EVIDENCE FOR LIQUID IMMISCIBILITY IN LADDER DIKES AND LAYERED GRANODIORITES, SIERRA NEVADA, CALIFORNIA
LDs are roughly tabular bodies, <1m thick, composed of nested, concave-up, mafic-felsic troughs with an overall tabular, dike-like form (see Bartley et al., this volume). MLs are decimeter-scale couplets composed of a sharp-sided mafic layer that grades into a felsic layer that is in turn in sharp contact with another mafic layer. Both LDs and MLs are greatly enriched in mafic minerals, including biotite, hornblende, magnetite, titanite, apatite, and zircon, leading to extreme enrichments in many elements including REE, Fe, Zr, P, and Ti; Fe2O3t in some LD mafic layers approaches 35 wt%, and La approaches 1000x chondrite. Mafic layers in LDs and MLs also have low Mg numbers (typically <0.4). In contrast, crystallizing assemblages in granodioritic magmas should be low in these elements and have high Mg numbers owing to preferential incorporation of Mg over Fe in the crystallizing assemblage. Biotite and hornblende crystals are typically more Fe- and apatite-rich than those of the host plutons. All of these features argue that the minerals in the layers were not derived from the surrounding pluton by crystal-liquid separation.
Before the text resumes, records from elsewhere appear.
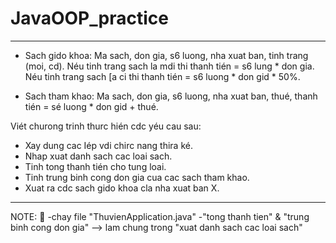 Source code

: # JavaOOP_practice
 -----------------------------------------------------------------------------------------------
+ Sach gido khoa: Ma sach, don gia, s6 luong, nha xuat ban, tinh trang (moi, cd). Néu tinh
trang sach la mdi thi thanh tién = s6 lung * don gia. Néu tinh trang sach [a ci thi thanh tién
= s6 luong * don gid * 50%.

+ Sach tham khao: Ma sach, don gia, s6 luong, nha xuat ban, thué, thanh tién = sé luong *
don gid + thué.

Viét churong trinh thurc hién cdc yéu cau sau:
- Xay dung cac Iép vdi chirc nang thira ké.
- Nhap xuat danh sach cac loai sach.
- Tinh tong thanh tién cho tung loai.
- Tinh trung binh cong don gia cua cac sach tham khao.
- Xuat ra cdc sach gido khoa cla nha xuat ban X.
-----------------------------------------------------------------------------------------------
NOTE:

-chay file "ThuvienApplication.java"
-"tong thanh tien" & "trung binh cong don gia" --> lam chung trong "xuat danh sach cac loai sach"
Fe-enrichment trends are dramatically different from predictions of crystal-liquid equilibria but match observed segregation of Fe, REE, P, etc. into Fe-rich immiscible liquids in both experiments and in volcanic rocks on the earth and moon. Although immiscibility is difficult to detect in plutonic rocks owing to crystallization of the immiscible liquids, it has been proposed for several layered mafic complexes, and LDs and MLs carry the same geochemical fingerprint. The immiscibility hypothesis cannot explain all the peculiar field relations of LDs and MLs, but neither can other explanations advanced to date.